だからリア、ごめんなさい。私は世界を終わらせるわ。そして新しい創造主様。あなた様は決して間違えることの無いように、心から……心からお願い申し上げます。
これが、私が知る真実の全てです。〟
「…………」
「そういうことか」
女神が残した言葉――遺書とも呼べるそれを読み終えた秋人は膝から崩れ落ち、声も上げられない程目を見開いた。
一方の命は納得したように呟いた。
裏切り者……命は今までこの女神をそう称していたことを申し訳なく感じた。彼女は裏切り者などではなく、誰よりも世界と前創造主のために悩み、考え続けた存在だったのだ。
女神が気付いた時にはもう世界は誤った魂を源に存在していた。その時点で既に世界の終わりは避けようのない結末だったのだ。
その結末は変えられない。創造主の力でも。だから彼女はその過程を変えることに全力を注いだ。
自分を悪役にし、前創造主に自身の誤りを自覚させないようにした。それは捉え方によっては女神のエゴだ。恐らく女神は分かっていても、愛する創造主が間違いを犯したことを認めたくなかったのだろうと命は考えた。

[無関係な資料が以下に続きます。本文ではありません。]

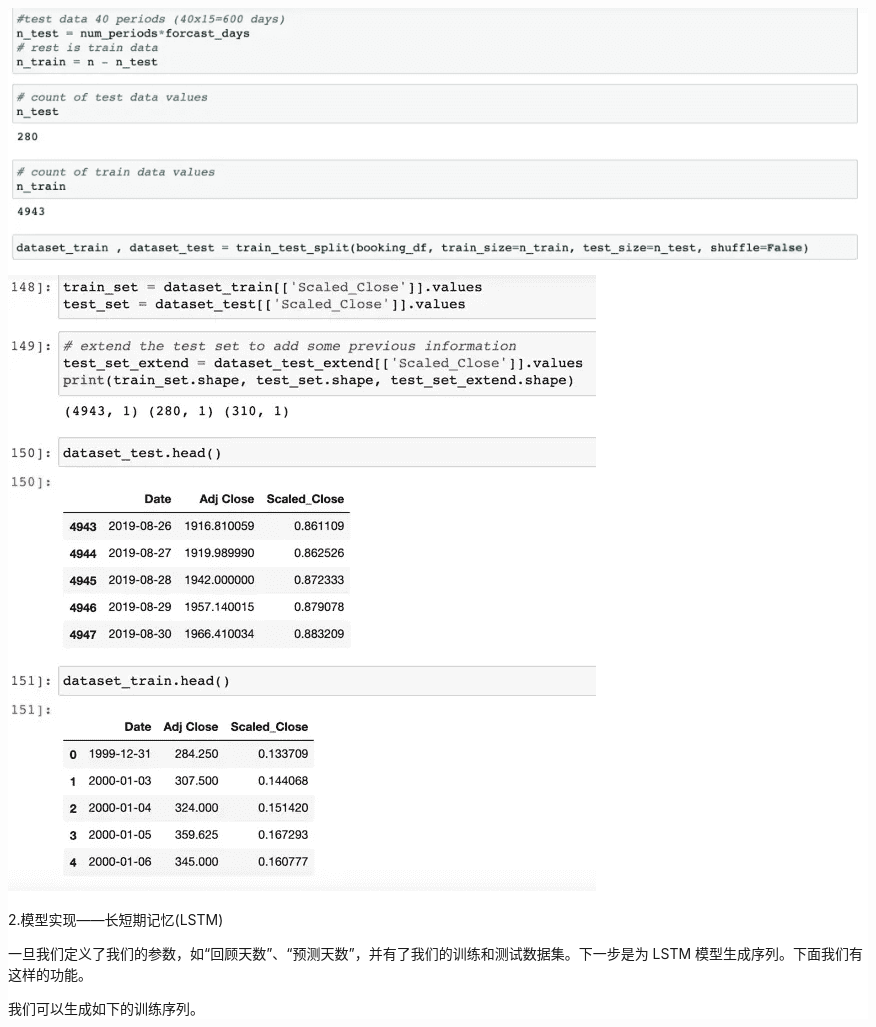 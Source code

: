 ![](img/77a3b5a918ff53cd9c74292865ba138a.png)![](img/8d9325a3dae2d83fa6b80e2f02ca23eb.png)

2.模型实现——长短期记忆(LSTM)

一旦我们定义了我们的参数，如“回顾天数”、“预测天数”，并有了我们的训练和测试数据集。下一步是为 LSTM 模型生成序列。下面我们有这样的功能。

我们可以生成如下的训练序列。
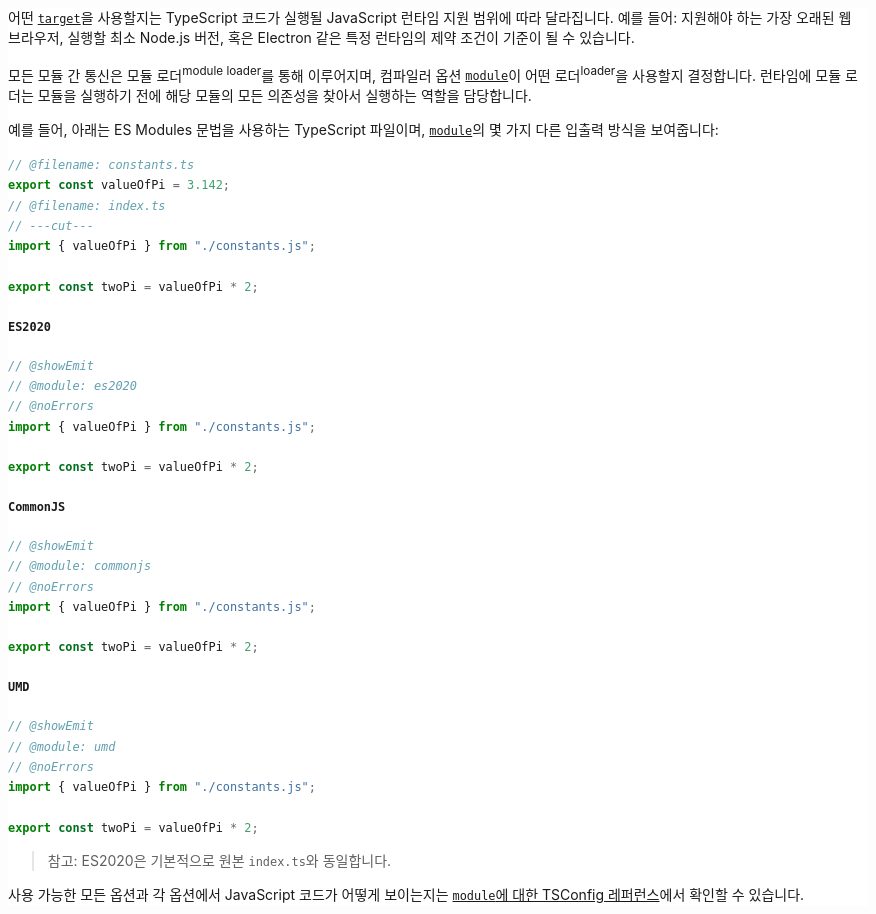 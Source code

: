 어떤 [`target`](/tsconfig#target)을 사용할지는 TypeScript 코드가 실행될 JavaScript 런타임 지원 범위에 따라 달라집니다. 예를 들어: 지원해야 하는 가장 오래된 웹 브라우저, 실행할 최소 Node.js 버전, 혹은 Electron 같은 특정 런타임의 제약 조건이 기준이 될 수 있습니다.

모든 모듈 간 통신은 모듈 로더<sup>module loader</sup>를 통해 이루어지며, 컴파일러 옵션 [`module`](/tsconfig#module)이 어떤 로더<sup>loader</sup>을 사용할지 결정합니다.
런타임에 모듈 로더는 모듈을 실행하기 전에 해당 모듈의 모든 의존성을 찾아서 실행하는 역할을 담당합니다.

예를 들어, 아래는 ES Modules 문법을 사용하는 TypeScript 파일이며, [`module`](/tsconfig#module)의 몇 가지 다른 입출력 방식을 보여줍니다:

```ts twoslash
// @filename: constants.ts
export const valueOfPi = 3.142;
// @filename: index.ts
// ---cut---
import { valueOfPi } from "./constants.js";

export const twoPi = valueOfPi * 2;
```

#### `ES2020`

```ts twoslash
// @showEmit
// @module: es2020
// @noErrors
import { valueOfPi } from "./constants.js";

export const twoPi = valueOfPi * 2;
```

#### `CommonJS`

```ts twoslash
// @showEmit
// @module: commonjs
// @noErrors
import { valueOfPi } from "./constants.js";

export const twoPi = valueOfPi * 2;
```

#### `UMD`

```ts twoslash
// @showEmit
// @module: umd
// @noErrors
import { valueOfPi } from "./constants.js";

export const twoPi = valueOfPi * 2;
```

> 참고: ES2020은 기본적으로 원본 `index.ts`와 동일합니다.

사용 가능한 모든 옵션과 각 옵션에서 JavaScript 코드가 어떻게 보이는지는 [`module`에 대한 TSConfig 레퍼런스](/tsconfig#module)에서 확인할 수 있습니다.
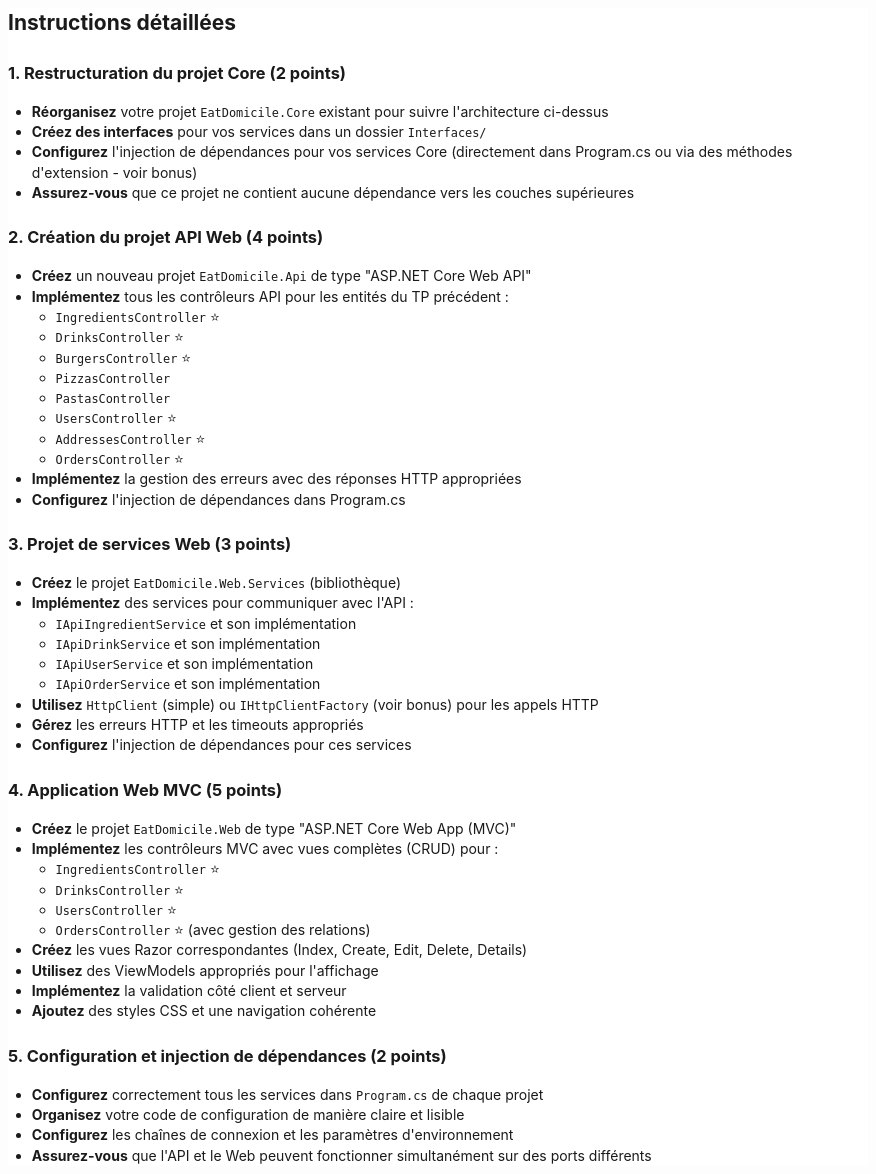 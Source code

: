 ## Instructions détaillées

### 1. Restructuration du projet Core (2 points)
- **Réorganisez** votre projet `EatDomicile.Core` existant pour suivre l'architecture ci-dessus
- **Créez des interfaces** pour vos services dans un dossier `Interfaces/`
- **Configurez** l'injection de dépendances pour vos services Core (directement dans Program.cs ou via des méthodes d'extension - voir bonus)
- **Assurez-vous** que ce projet ne contient aucune dépendance vers les couches supérieures

### 2. Création du projet API Web (4 points)
- **Créez** un nouveau projet `EatDomicile.Api` de type "ASP.NET Core Web API"
- **Implémentez** tous les contrôleurs API pour les entités du TP précédent :
  - `IngredientsController` ⭐
  - `DrinksController` ⭐
  - `BurgersController` ⭐
  - `PizzasController`
  - `PastasController`
  - `UsersController` ⭐
  - `AddressesController` ⭐
  - `OrdersController` ⭐
- **Implémentez** la gestion des erreurs avec des réponses HTTP appropriées
- **Configurez** l'injection de dépendances dans Program.cs

### 3. Projet de services Web (3 points)
- **Créez** le projet `EatDomicile.Web.Services` (bibliothèque)
- **Implémentez** des services pour communiquer avec l'API :
  - `IApiIngredientService` et son implémentation
  - `IApiDrinkService` et son implémentation
  - `IApiUserService` et son implémentation
  - `IApiOrderService` et son implémentation
- **Utilisez** `HttpClient` (simple) ou `IHttpClientFactory` (voir bonus) pour les appels HTTP
- **Gérez** les erreurs HTTP et les timeouts appropriés
- **Configurez** l'injection de dépendances pour ces services

### 4. Application Web MVC (5 points)
- **Créez** le projet `EatDomicile.Web` de type "ASP.NET Core Web App (MVC)"
- **Implémentez** les contrôleurs MVC avec vues complètes (CRUD) pour :
  - `IngredientsController` ⭐
  - `DrinksController` ⭐
  - `UsersController` ⭐
  - `OrdersController` ⭐ (avec gestion des relations)
- **Créez** les vues Razor correspondantes (Index, Create, Edit, Delete, Details)
- **Utilisez** des ViewModels appropriés pour l'affichage
- **Implémentez** la validation côté client et serveur
- **Ajoutez** des styles CSS et une navigation cohérente

### 5. Configuration et injection de dépendances (2 points)
- **Configurez** correctement tous les services dans `Program.cs` de chaque projet
- **Organisez** votre code de configuration de manière claire et lisible
- **Configurez** les chaînes de connexion et les paramètres d'environnement
- **Assurez-vous** que l'API et le Web peuvent fonctionner simultanément sur des ports différents
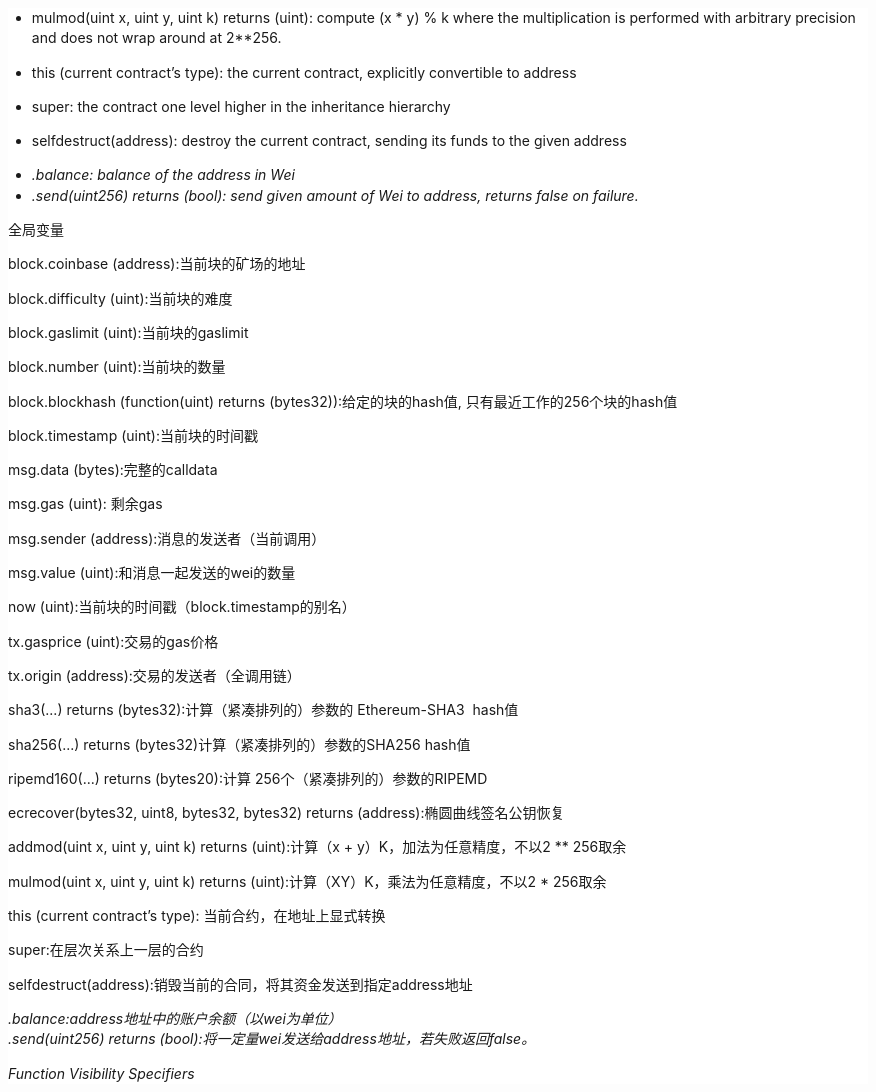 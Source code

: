- mulmod(uint x, uint y, uint k) returns (uint): compute (x * y) % k where the multiplication is performed with arbitrary precision and does not wrap around at 2**256.

- this (current contract’s type): the current contract, explicitly convertible to address

- super: the contract one level higher in the inheritance hierarchy

- selfdestruct(address): destroy the current contract, sending its funds to the given address

- <address>.balance: balance of the address in Wei

- <address>.send(uint256) returns (bool): send given amount of Wei to address, returns false on failure.

全局变量

block.coinbase (address):当前块的矿场的地址

block.difficulty (uint):当前块的难度

block.gaslimit (uint):当前块的gaslimit

block.number (uint):当前块的数量

block.blockhash (function(uint) returns (bytes32)):给定的块的hash值, 只有最近工作的256个块的hash值

block.timestamp (uint):当前块的时间戳

msg.data (bytes):完整的calldata

msg.gas (uint): 剩余gas

msg.sender (address):消息的发送者（当前调用）

msg.value (uint):和消息一起发送的wei的数量

now (uint):当前块的时间戳（block.timestamp的别名）

tx.gasprice (uint):交易的gas价格

tx.origin (address):交易的发送者（全调用链）

sha3(...) returns (bytes32):计算（紧凑排列的）参数的 Ethereum-SHA3  hash值 

sha256(...) returns (bytes32)计算（紧凑排列的）参数的SHA256 hash值 

ripemd160(...) returns (bytes20):计算 256个（紧凑排列的）参数的RIPEMD

ecrecover(bytes32, uint8, bytes32, bytes32) returns (address):椭圆曲线签名公钥恢复

addmod(uint x, uint y, uint k) returns (uint):计算（x + y）K，加法为任意精度，不以2 ** 256取余

mulmod(uint x, uint y, uint k) returns (uint):计算（XY）K，乘法为任意精度，不以2 * 256取余

this (current contract’s type): 当前合约，在地址上显式转换

super:在层次关系上一层的合约

selfdestruct(address):销毁当前的合同，将其资金发送到指定address地址

<address>.balance:address地址中的账户余额（以wei为单位）

<address>.send(uint256) returns (bool):将一定量wei发送给address地址，若失败返回false。

Function Visibility Specifiers
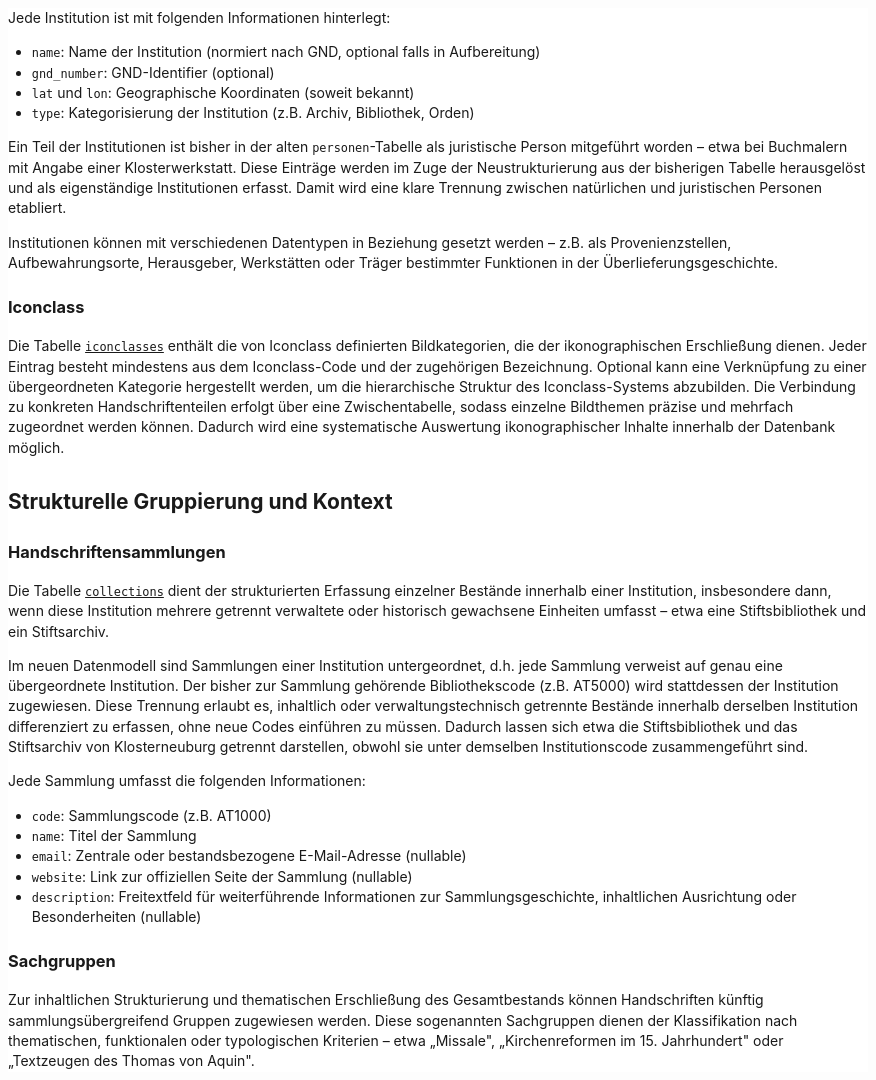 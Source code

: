 Jede Institution ist mit folgenden Informationen hinterlegt:
- `name`: Name der Institution (normiert nach GND, optional falls in Aufbereitung)
- `gnd_number`: GND-Identifier (optional)
- `lat` und `lon`: Geographische Koordinaten (soweit bekannt)
- `type`: Kategorisierung der Institution (z.B. Archiv, Bibliothek, Orden)

Ein Teil der Institutionen ist bisher in der alten `personen`-Tabelle als juristische Person mitgeführt worden – etwa bei Buchmalern mit Angabe einer Klosterwerkstatt. Diese Einträge werden im Zuge der Neustrukturierung aus der bisherigen Tabelle herausgelöst und als eigenständige Institutionen erfasst. Damit wird eine klare Trennung zwischen natürlichen und juristischen Personen etabliert.

Institutionen können mit verschiedenen Datentypen in Beziehung gesetzt werden – z.B. als Provenienzstellen, Aufbewahrungsorte, Herausgeber, Werkstätten oder Träger bestimmter Funktionen in der Überlieferungsgeschichte.

### Iconclass

Die Tabelle [`iconclasses`](tabellen.md#iconclasses) enthält die von Iconclass definierten Bildkategorien, die der ikonographischen Erschließung dienen. Jeder Eintrag besteht mindestens aus dem Iconclass-Code und der zugehörigen Bezeichnung. Optional kann eine Verknüpfung zu einer übergeordneten Kategorie hergestellt werden, um die hierarchische Struktur des Iconclass-Systems abzubilden. Die Verbindung zu konkreten Handschriftenteilen erfolgt über eine Zwischentabelle, sodass einzelne Bildthemen präzise und mehrfach zugeordnet werden können. Dadurch wird eine systematische Auswertung ikonographischer Inhalte innerhalb der Datenbank möglich.

## Strukturelle Gruppierung und Kontext

### Handschriftensammlungen

Die Tabelle [`collections`](tabellen.md#collections) dient der strukturierten Erfassung einzelner Bestände innerhalb einer Institution, insbesondere dann, wenn diese Institution mehrere getrennt verwaltete oder historisch gewachsene Einheiten umfasst – etwa eine Stiftsbibliothek und ein Stiftsarchiv.

Im neuen Datenmodell sind Sammlungen einer Institution untergeordnet, d.h. jede Sammlung verweist auf genau eine übergeordnete Institution. Der bisher zur Sammlung gehörende Bibliothekscode (z.B. AT5000) wird stattdessen der Institution zugewiesen. Diese Trennung erlaubt es, inhaltlich oder verwaltungstechnisch getrennte Bestände innerhalb derselben Institution differenziert zu erfassen, ohne neue Codes einführen zu müssen. Dadurch lassen sich etwa die Stiftsbibliothek und das Stiftsarchiv von Klosterneuburg getrennt darstellen, obwohl sie unter demselben Institutionscode zusammengeführt sind.

Jede Sammlung umfasst die folgenden Informationen:
- `code`: Sammlungscode (z.B. AT1000)
- `name`: Titel der Sammlung
- `email`: Zentrale oder bestandsbezogene E-Mail-Adresse (nullable)
- `website`: Link zur offiziellen Seite der Sammlung (nullable)
- `description`: Freitextfeld für weiterführende Informationen zur Sammlungsgeschichte, inhaltlichen Ausrichtung oder Besonderheiten (nullable)

### Sachgruppen

Zur inhaltlichen Strukturierung und thematischen Erschließung des Gesamtbestands können Handschriften künftig sammlungsübergreifend Gruppen zugewiesen werden. Diese sogenannten Sachgruppen dienen der Klassifikation nach thematischen, funktionalen oder typologischen Kriterien – etwa „Missale", „Kirchenreformen im 15. Jahrhundert" oder „Textzeugen des Thomas von Aquin".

「アイツ……一人でこんなことを抱えて……俺はあの時、気づいてやれなくて……」
「神様のせいじゃないよ。普通世界の管理の時、魂なんて見ないもん。命だってたまーにしか確認しないし。だから本当に、最初のミスが全ての原因」
秋人は女神の苦しみを前世で気づいてあげられなかったことを悔やみ、僅かに震えている。だがその時の神々に非はない。世界の魂を選別し、世界を造り上げることが出来るのは創造主だけなのだから。
命は秋人を励ますように彼の背中をポンポンと叩いた。
「それにしても、勇者くんの話聞いた時から思ってたけど、命の先輩って結構アホだよね」
「…………本当に申し訳ないが、否定できない」
ふと我に返った命はそんな爆弾発言を投下した。秋人は気まずそうな相好を見せるとぽつりと呟く。あまりにも正直な秋人に命は苦笑を零す。
「だってそんなミス犯したのに気づかないし。神様みんなに名前も付けてないし。女神ちゃんの気持ちにも気づかない鈍感だし」
前創造主の転生体――勇者アランの記憶で彼が神々に名付けを行っていなかったことを知った。そしてソヨの話からあの女神が前創造主に好意を抱いていることを初めて知り、同時に前創造主がそのことに気づいていなかったことも明らかになった。
命の批判も仕方のないものなのだ。
「よし、じゃあ戻すね」
命は前創造主にため息をつきつつ、一面真っ白な空間から元の教室に視界を戻した。
こうして、命が創造主になる前に世界が終わった理由が明らかになった。そして秋人は、前創造主のためなら何だってできると言ってのけた女神に抱いた恐怖の理由を漸く理解できたのだ。